Yes, the Scrooge of Halloween hides again. Usually I go to dinner and a movie with my friend Yoko, but this year I just didn’t feel like getting into the car. It’s been a busy week and the busy-ness is going to continue all next week. So I am enjoying a (very) quiet time keeping the little beggars away. I used to love Halloween when my kids were young, when I was young, but now it just seems like too much candy.
As promised, the sun came out strong this afternoon and Lila and I took a walk in the woods. At the other end of the brook a friendly neighbor came out to chat with us. We commiserated about Halloween. He too said he turns out the lights and hides in the back of his house. He’s thought of handing out toothbrushes and toothpaste. Then he wouldn’t feel so bad about the event. Good idea!
On the Maritime Noon show (CBC radio, of course), they were talking about how to tell someone they had a terminal illness. The Dalhousie Medical School has had a program for the past ten years using simulated patients with the medical students to give them practice in the art of breaking bad news. It's been very helpful in teaching them how to relate to patients' emotional needs.
At one point in my varied career, I did a lot of patient simulation. I was arthritic for physical therapy students, violently angry (I don’t remember why) for paramedics, helping my aging parent get the right medication for medical qualifying exams, and many other roles.

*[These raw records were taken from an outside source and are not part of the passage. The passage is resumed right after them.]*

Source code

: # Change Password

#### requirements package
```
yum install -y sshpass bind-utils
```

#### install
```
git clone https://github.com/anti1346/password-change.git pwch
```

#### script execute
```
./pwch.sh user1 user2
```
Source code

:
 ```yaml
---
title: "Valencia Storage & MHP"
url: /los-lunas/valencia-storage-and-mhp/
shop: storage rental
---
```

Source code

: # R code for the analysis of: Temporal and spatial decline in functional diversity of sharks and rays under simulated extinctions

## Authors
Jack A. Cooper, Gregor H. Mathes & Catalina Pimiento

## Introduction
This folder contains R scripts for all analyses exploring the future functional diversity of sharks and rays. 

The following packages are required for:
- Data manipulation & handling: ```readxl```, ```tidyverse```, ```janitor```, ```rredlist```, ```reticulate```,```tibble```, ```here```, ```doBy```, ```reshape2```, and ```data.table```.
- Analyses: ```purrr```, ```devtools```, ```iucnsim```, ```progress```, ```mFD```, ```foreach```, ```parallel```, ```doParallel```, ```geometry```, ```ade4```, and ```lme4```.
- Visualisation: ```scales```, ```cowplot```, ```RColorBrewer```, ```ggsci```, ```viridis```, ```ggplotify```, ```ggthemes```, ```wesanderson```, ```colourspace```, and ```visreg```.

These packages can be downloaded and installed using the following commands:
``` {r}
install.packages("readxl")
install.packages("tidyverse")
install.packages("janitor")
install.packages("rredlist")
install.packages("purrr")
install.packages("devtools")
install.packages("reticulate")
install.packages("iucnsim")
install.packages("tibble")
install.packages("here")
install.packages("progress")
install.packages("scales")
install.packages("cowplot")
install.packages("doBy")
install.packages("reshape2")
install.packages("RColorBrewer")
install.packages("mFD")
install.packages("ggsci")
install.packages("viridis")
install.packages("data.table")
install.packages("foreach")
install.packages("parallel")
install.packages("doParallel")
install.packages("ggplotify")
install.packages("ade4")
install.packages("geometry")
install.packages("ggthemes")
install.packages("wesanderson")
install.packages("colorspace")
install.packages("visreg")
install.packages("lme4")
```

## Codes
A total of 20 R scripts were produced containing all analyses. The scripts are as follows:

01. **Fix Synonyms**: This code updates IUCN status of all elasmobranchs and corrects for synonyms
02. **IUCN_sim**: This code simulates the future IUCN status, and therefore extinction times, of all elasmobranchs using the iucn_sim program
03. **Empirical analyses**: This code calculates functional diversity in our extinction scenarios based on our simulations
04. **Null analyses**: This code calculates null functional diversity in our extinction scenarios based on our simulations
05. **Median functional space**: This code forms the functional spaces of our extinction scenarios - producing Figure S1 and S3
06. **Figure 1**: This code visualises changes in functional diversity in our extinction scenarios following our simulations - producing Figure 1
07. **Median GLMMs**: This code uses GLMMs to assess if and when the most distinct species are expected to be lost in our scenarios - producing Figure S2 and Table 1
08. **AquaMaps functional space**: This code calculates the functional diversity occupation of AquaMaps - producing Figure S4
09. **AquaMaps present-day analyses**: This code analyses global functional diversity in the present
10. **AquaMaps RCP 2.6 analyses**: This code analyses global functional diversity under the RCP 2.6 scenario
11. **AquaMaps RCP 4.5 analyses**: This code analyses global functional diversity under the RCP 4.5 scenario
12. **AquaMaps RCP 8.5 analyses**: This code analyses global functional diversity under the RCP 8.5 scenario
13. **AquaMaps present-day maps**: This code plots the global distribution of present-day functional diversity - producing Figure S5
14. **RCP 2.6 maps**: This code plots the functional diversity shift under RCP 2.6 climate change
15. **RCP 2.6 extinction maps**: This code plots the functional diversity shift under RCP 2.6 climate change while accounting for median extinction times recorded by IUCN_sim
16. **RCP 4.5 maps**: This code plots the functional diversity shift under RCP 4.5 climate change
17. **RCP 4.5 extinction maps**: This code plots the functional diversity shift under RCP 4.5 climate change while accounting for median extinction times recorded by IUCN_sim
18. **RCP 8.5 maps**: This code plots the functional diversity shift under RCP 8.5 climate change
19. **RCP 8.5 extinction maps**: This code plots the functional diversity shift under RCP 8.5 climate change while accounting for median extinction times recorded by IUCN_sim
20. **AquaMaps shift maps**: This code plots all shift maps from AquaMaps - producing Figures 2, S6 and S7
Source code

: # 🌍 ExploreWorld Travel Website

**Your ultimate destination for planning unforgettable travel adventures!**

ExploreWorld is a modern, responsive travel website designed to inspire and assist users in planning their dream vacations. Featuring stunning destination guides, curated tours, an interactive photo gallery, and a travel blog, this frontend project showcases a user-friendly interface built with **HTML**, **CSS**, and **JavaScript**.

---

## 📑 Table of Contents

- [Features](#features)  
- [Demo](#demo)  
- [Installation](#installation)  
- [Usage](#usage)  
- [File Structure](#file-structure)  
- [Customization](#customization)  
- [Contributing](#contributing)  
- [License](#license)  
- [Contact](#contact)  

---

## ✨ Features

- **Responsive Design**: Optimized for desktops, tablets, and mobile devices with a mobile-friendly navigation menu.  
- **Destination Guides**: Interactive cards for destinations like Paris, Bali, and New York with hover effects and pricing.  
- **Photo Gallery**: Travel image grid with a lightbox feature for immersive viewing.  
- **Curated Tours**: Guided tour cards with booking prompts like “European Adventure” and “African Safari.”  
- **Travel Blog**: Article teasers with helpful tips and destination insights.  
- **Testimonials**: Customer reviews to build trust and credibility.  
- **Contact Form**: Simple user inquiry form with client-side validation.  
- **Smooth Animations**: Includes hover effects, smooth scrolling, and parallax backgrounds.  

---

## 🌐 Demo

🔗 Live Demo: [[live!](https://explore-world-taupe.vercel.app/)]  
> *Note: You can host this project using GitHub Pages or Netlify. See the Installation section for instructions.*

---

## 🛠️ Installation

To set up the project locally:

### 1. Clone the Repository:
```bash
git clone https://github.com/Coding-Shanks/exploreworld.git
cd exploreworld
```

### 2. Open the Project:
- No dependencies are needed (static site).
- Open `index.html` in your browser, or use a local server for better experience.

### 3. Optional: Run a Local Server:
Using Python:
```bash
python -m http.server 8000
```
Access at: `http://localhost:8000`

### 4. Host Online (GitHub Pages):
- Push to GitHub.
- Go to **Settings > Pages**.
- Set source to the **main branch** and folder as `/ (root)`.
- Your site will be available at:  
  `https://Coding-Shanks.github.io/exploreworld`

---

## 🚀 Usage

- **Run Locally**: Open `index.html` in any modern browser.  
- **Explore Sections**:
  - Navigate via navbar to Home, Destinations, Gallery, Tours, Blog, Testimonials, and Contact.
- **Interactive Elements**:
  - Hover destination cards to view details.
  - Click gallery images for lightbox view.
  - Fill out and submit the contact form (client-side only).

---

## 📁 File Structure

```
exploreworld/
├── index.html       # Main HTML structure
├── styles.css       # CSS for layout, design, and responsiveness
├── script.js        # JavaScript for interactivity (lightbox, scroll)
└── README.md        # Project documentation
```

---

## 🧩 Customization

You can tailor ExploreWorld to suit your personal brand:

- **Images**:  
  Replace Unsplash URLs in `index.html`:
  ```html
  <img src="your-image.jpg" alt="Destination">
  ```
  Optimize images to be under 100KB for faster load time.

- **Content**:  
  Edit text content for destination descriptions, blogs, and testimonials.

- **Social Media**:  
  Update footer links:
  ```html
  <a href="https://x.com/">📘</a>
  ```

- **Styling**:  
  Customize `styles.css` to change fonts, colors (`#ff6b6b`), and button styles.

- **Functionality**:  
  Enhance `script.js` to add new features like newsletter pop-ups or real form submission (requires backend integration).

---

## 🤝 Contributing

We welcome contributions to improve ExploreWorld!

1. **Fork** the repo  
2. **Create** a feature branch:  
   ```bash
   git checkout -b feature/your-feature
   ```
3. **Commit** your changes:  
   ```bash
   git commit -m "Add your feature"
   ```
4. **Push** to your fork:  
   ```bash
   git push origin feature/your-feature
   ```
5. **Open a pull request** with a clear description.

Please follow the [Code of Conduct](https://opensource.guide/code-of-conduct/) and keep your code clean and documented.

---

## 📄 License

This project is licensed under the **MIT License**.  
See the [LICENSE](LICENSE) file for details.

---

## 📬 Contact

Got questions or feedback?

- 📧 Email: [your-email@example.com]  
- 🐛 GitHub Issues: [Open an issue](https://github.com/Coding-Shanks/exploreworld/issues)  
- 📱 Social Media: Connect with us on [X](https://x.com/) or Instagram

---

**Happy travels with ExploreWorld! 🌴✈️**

One of the most memorable roles I played was with a medical student. She had to tell me that, due to a possible error in judgment on her part, my elderly husband had died. She was visibly upset in telling me this. My reaction, without planning at all, was to put my hand on her knee and say “That’s all right, dear. It must have been his time. He had a good life. Don’t worry. It’s okay.”

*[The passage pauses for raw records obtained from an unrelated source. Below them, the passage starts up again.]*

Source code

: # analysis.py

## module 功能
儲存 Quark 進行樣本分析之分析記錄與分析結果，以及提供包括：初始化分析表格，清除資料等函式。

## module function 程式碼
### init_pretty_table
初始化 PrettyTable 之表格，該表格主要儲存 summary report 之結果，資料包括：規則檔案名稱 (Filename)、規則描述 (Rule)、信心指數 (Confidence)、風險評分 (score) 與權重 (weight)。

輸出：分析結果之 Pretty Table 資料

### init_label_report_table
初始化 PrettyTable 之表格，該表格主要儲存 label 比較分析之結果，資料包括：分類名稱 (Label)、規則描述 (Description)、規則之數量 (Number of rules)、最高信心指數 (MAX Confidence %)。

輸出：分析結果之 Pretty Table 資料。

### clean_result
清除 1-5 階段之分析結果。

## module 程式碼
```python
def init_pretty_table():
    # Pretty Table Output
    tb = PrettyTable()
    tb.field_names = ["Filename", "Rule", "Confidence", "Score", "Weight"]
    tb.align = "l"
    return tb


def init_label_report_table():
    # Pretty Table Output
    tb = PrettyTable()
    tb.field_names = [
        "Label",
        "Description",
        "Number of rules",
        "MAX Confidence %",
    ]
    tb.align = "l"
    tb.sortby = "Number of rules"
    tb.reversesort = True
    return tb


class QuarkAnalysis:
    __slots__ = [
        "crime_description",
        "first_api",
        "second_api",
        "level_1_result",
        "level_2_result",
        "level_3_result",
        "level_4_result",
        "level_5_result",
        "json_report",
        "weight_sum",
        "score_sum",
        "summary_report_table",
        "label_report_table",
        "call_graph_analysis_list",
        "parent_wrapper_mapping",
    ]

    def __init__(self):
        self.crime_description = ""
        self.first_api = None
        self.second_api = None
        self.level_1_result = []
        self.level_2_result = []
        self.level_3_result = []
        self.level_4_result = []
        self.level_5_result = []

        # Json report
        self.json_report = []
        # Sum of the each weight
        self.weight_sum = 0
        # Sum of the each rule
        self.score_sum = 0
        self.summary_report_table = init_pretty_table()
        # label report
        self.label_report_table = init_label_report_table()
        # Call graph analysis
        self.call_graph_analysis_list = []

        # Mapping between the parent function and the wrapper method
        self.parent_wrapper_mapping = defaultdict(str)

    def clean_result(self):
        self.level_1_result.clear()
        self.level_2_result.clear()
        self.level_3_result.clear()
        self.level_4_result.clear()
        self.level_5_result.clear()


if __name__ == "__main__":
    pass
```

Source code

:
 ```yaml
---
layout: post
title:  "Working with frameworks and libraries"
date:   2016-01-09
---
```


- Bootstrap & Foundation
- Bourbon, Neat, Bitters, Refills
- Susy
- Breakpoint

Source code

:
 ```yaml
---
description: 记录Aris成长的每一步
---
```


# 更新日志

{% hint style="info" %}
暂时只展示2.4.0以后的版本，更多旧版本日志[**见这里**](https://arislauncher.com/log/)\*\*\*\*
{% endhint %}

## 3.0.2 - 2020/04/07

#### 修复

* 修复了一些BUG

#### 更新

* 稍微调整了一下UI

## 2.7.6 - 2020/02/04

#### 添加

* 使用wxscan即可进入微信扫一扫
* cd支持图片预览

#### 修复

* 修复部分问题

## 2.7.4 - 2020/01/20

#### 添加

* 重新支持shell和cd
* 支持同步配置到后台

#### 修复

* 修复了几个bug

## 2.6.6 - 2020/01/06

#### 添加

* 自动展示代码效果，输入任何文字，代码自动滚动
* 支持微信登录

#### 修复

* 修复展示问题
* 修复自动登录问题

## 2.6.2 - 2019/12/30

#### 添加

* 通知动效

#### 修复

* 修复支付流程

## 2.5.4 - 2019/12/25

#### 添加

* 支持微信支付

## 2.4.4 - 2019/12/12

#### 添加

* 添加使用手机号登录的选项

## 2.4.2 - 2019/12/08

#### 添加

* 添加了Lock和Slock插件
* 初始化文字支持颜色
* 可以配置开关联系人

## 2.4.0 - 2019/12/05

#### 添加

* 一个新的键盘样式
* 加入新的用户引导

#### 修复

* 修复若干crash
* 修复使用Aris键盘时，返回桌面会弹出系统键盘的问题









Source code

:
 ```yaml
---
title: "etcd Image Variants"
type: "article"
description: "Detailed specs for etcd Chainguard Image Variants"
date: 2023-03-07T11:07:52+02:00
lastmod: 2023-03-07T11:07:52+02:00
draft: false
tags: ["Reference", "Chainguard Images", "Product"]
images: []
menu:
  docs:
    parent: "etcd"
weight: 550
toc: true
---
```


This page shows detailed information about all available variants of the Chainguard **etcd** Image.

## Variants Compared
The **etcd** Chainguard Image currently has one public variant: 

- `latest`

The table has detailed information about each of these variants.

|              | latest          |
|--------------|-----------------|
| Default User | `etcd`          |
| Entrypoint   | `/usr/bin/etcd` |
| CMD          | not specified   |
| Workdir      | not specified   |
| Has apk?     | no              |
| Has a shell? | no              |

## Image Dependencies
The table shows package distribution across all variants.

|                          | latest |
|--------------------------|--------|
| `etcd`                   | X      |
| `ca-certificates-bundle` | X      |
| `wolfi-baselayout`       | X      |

She didn’t know what to say after that. I’m not sure which of the two of us was more shocked.
Ever since my Friday night excursion into collaborative art-making, I’ve been haunted by the energy of the experience. It’s in my mind and in my hand, wanting to come out in the work in my studio. I want the freedom I felt then, the abandonment of inhibitions that came with the single-mindedness of painting, not even caring about the people watching, just feeling like the paint was part of me and I wasn’t really there. And the interplay of another person’s brush strokes. Being fed by someone else’s creative energy. Playing with it, changing it, enjoying it.
That haunted feeling is what makes creativity. It’s the obsessiveness of the creative process. It’s the dwelling place. It’s exciting, it’s demanding, it’s absorbing. It’s home.

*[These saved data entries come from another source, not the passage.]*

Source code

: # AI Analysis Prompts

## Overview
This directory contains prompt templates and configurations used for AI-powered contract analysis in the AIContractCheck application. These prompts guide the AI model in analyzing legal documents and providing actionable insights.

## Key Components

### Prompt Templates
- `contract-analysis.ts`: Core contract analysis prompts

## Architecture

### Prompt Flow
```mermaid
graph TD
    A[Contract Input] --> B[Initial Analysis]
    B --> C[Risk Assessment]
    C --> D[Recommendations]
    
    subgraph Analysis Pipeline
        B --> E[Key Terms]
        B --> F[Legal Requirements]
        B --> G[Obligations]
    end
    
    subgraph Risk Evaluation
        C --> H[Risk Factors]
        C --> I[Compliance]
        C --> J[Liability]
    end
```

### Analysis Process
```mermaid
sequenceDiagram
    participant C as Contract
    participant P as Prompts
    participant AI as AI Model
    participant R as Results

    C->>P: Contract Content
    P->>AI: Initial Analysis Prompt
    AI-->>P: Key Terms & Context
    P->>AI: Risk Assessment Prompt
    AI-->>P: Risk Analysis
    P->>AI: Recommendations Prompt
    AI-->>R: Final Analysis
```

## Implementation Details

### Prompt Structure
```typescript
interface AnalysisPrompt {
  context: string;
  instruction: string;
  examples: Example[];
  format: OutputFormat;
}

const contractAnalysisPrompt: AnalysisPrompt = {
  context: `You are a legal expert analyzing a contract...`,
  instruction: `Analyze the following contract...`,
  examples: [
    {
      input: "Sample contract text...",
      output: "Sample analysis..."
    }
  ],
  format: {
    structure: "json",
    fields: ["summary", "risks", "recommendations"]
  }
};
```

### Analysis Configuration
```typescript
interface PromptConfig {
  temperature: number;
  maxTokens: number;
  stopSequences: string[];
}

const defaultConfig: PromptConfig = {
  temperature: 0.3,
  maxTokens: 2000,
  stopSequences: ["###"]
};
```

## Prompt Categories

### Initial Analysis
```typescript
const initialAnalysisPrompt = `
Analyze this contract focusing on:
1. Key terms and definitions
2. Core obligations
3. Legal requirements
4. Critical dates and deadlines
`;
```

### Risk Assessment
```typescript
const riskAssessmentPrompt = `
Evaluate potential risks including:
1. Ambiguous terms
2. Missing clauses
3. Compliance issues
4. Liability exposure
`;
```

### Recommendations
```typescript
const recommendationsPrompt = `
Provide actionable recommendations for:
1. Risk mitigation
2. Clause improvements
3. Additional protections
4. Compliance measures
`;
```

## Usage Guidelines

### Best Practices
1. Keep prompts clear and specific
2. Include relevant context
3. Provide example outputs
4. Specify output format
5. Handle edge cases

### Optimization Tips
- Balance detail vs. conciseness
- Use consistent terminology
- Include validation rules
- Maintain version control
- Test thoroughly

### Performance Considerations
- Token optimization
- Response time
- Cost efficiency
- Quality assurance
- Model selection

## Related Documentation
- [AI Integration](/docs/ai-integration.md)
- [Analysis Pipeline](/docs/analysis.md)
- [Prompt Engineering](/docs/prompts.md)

A couple of days ago, Lila and I went out for a walk in the early morning. It had been raining the night before but the sky was clear, the air crisp. As we walked along the road I heard what seemed to be rain in the woods but it wasn't raining at all on the road. It seemed strange. But then I realized it was the leaves falling from the trees.
Winter cannot be stopped. It will be here soon enough.
Visual Arts Nova Scotia (VANS for short) had a fundraising “event” last night, an interactive, improvisational community painting frenzy called CANVAS. A group of artists gathered together at the St. Mary’s Boat Club to work on three double-sided panels. Starting with a literary passage for inspiration, the goal was to work together to complete a “painting” by the end of the evening.
I really didn’t want to go to the event at all. It was the end of a long tiring week. I would have been happy to watch Coronation Street and then curl up with a good book (I’m now reading To Kill a Mocking Bird and enjoying it very much), but I had agreed a couple of months ago to participate so I pulled myself together and went. When I first walked into the room, I looked around and was paralyzed with the thought of painting in front of all these people. My work process is very private, time consuming, intimate. Other than my children, I’ve never allowed an audience. Then I found a like minded fellow artist and we shared our discomfort.
But to my surprise some magic happened. I found a panel that had been started with a series of large (and small) hearts outlined in black. So I found some red paint and then some yellow and started splashing the paint on. Another painter joined me and we had a wonderful time. Sometimes I would paint over his work and sometimes he changed mine. It was exciting and it was challenging and it was fun. Sometimes the painting looked like mud but because it was acrylic it was easy to bring it back to life.
The only bummer in the end was I didn’t have my camera with me. So I’m hoping someone will email me a photo and I’ll post it here later.
The weather has been very cooperative lately for us to have long walks in the woods by the brook. It is also turning warm, real Indian Summer weather.
I went to see Compagnie Marie Chouinard from Montreal Friday night. They danced Orpheus and Eurydice to a full house. The performance was perfect. A beautifully integrated piece using voice, body and costume (accentuating the bare essentials of body) along with great movement, amazing music, exquisite lighting. And lots of fun.
I enjoyed this performance much better than the one last year's bODY_rEMIX/gOLDBERG_vARIATIONS. This was more human. Less props.One of the more fascinating elements (for me) was seeing one of the male dancers with a less than perfect body, with a soft belly. Very nice, very human. That seems to sum up the entire piece for me—very human.